As with some other tissue types, such as epidermis, lens cells undergo a differentiation-dependent switch in the expression of intermediate filament (IF) proteins.7–9 The lens epithelium predominantly expresses vimentin, a well-conserved type 3 IF protein common to many mesenchymal tissues.10–14 However, in contrast to epidermis, which switches from one keratin pair to another, the lens fiber cells express an entirely novel, fiber cell–specific pair of IF proteins, CP49 and filensin.15–20 These are considered the most divergent IF proteins yet described and are often assigned to their own class because of the low levels of identity with existing classes.18–22 Moreover, CP49 and filensin are not found in canonical 11-nm IFs but rather in the structurally unique beaded filament (BF).15,16,23
Targeted genomic deletion of either BF protein in the mouse eliminates the assembly of the BF in the lens fiber cell.24–27 The resultant change in phenotype is subtle, showing a slight light scatter in the lens that is detectable at approximately 3 weeks of age but that grows progressively worse over the lifespan of the animal. Electron microscopy of the knockout lens suggests that the elaborate differentiation of fiber cells proceeds in a manner not identifiably different from that of the wild type. This phenotype gradually is lost, as is the exquisite long-range stacking of fiber cells, suggesting that the BF is not required to achieve the differentiated phenotype but is required to maintain cellular and tissue-level phenotypes with aging.27,28 Thus, despite the very high degree of divergence in the primary sequence, in the predicted secondary structure and in the filament that is ultimately assembled, the BF remains true to its roots as an IF protein in that it serves to provide mechanical support and to resist changes in the differentiated phenotype.29–34
IF function is clearly dependent on integration with other cellular structures and other cytoskeletal elements, in part through IF-associated proteins (IFAPs). As a result, mutations in IFAPs would be predicted to have the potential to result in cataracts that emulate the absence of an IF by breaking the link that connects IFs to other cell structures. The plakins are a major class of IFAP that have been identified as crucial to IF function.35–38 To date, seven plakins have been identified, desmoplakin, plectin, BPAG-1, envoplakin, periplakin, epiplakin, and MACF-1.37 With the exception of epiplakin, they share a common structure: a central coiled-coil domain, flanked by globular domains at the N- and C termini.35,37,39,40 The IF-binding domain has been localized to the C terminus, whereas the N-terminus mediates binding to cell adhesion sites at the plasma membrane or other cytoskeletal networks.41–45
Previous reports have identified periplakin as a constituent of lens fiber cells.46 Periplakin has been shown to bind to IF proteins, specifically vimentin and K8. The binding is mediated by periplakin's C-terminal Linker domain, which targets rod domain 2 on the IF protein. In this report, we examine the relationships formed between periplakin and lens IF and BF proteins. We were particularly interested in establishing whether the high degree of sequence and structural divergence of the BF proteins mandated the emergence of a novel IFAP adapted to BF structure or whether the BF could make use of established IFAPs.
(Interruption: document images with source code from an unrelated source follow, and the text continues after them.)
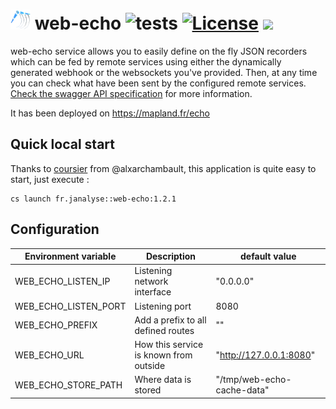 # ![](images/logo-base-32.png) web-echo ![tests][tests-workflow] [![License][licenseImg]][licenseLink] [![][WebEchoImg]][WebEchoLnk]

web-echo service allows you to easily define on the fly JSON recorders which can be 
fed by remote services using either the dynamically generated webhook or the websockets
you've provided. Then, at any time you can check what have been sent by the configured
remote services. [Check the swagger API specification][webecho-api] for more information.

It has been deployed on https://mapland.fr/echo

## Quick local start

Thanks to [coursier][cs] from @alxarchambault,
this application is quite easy to start, just execute :
```
cs launch fr.janalyse::web-echo:1.2.1
```

## Configuration

| Environment variable | Description                            | default value              |
|----------------------|----------------------------------------|----------------------------|
| WEB_ECHO_LISTEN_IP   | Listening network interface            | "0.0.0.0"                  |
| WEB_ECHO_LISTEN_PORT | Listening port                         | 8080                       |
| WEB_ECHO_PREFIX      | Add a prefix to all defined routes     | ""                         |
| WEB_ECHO_URL         | How this service is known from outside | "http://127.0.0.1:8080"    |
| WEB_ECHO_STORE_PATH  | Where data is stored                   | "/tmp/web-echo-cache-data" |

[cs]: https://get-coursier.io/
[webecho-api]: https://mapland.fr/echo/swagger
[WebEcho]: https://github.com/dacr/web-echo
[WebEchoImg]: https://img.shields.io/maven-central/v/fr.janalyse/web-echo_2.13.svg
[WebEchoLnk]: https://search.maven.org/#search%7Cga%7C1%7Cfr.janalyse.web-echo

[tests-workflow]: https://github.com/dacr/web-echo/actions/workflows/scala.yml/badge.svg

[licenseImg]: https://img.shields.io/github/license/dacr/web-echo.svg
[licenseLink]: LICENSE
All procedures involving animals complied with the ARVO Statement for the Use of Animals in Ophthalmic and Vision Research.
Polyclonal antibody to recombinant periplakin was raised using a flag-tagged C-terminal periplakin fragment that included the periplakin Linker (ppl-L; Fig. 1, schematic of constructs) region. pT7-FLAG vector was generated by inserting the flag tag sequence into the pT7–7 vector between the enzyme sites NdeI and EcoRI. The sequence ppl-L was inserted using the EcoRI enzyme site; thus, the FLAG tag was fused to the N-terminal end of the ppl-L. The pl-L consisted of the C-terminal 209 amino acids. The resultant plasmid was transformed into BL21 AI and was induced with arabinose. Induction was performed overnight at 20°C. Protein was enriched by size-exclusion and ion-exchange chromatography. Purified proteins were injected into rabbits in four separate immunizations at 10-day intervals. Antibodies were affinity-purified using immobilized ppl-L (Affigel 15; Bio-Rad Laboratories, Hercules, CA) and eluted with 50 mM glycine, pH 2.3. Polyclonal and affinity-purified rabbit antibodies to CP49, filensin, and vimentin were raised and characterized previously.16,23,47,48
Mouse eyes were removed and immediately frozen by immersion in dry ice-cooled propane. Frozen lenses were transferred to −80°C methanol/acetic acid (97:3) for at least 48 hours to exchange methanol for water. Eyes were then removed to −20°C for 24 hours and finally to room temperature. For paraffin embedding, eyes were transferred to 100% ethanol and processed into paraffin using routine methods. Sections (6-μm thick) were harvested, deparaffinized, and rehydrated in phosphate-buffered saline (PBS). Background suppression was achieved by incubating sections in 5% normal goat serum (NGS) for 10 minutes. Affinity-purified primary antibodies were diluted in PBS-NGS, and sections were incubated for 2 hours at room temperature, followed by three 10-minute washes in PBS. Bound primary antibody was localized by incubation with Alexa Fluor-488–conjugated goat anti–rabbit antibody (Invitrogen, Carlsbad, CA) for 2 hours. After washing with PBS as described, sections were rinsed with water and cover-slipped using glycerol as a mounting medium. Alternatively, primary antibody was visualized with peroxidase-conjugated goat anti–rabbit antibodies and imaged with diaminobenzidine. Eyes were removed from methanol/acetic acid to PBS for 1 hour to remove the fixative and then transferred to 2.3 M sucrose in PBS for 2 hours before they were frozen in OCT medium for cryosectioning.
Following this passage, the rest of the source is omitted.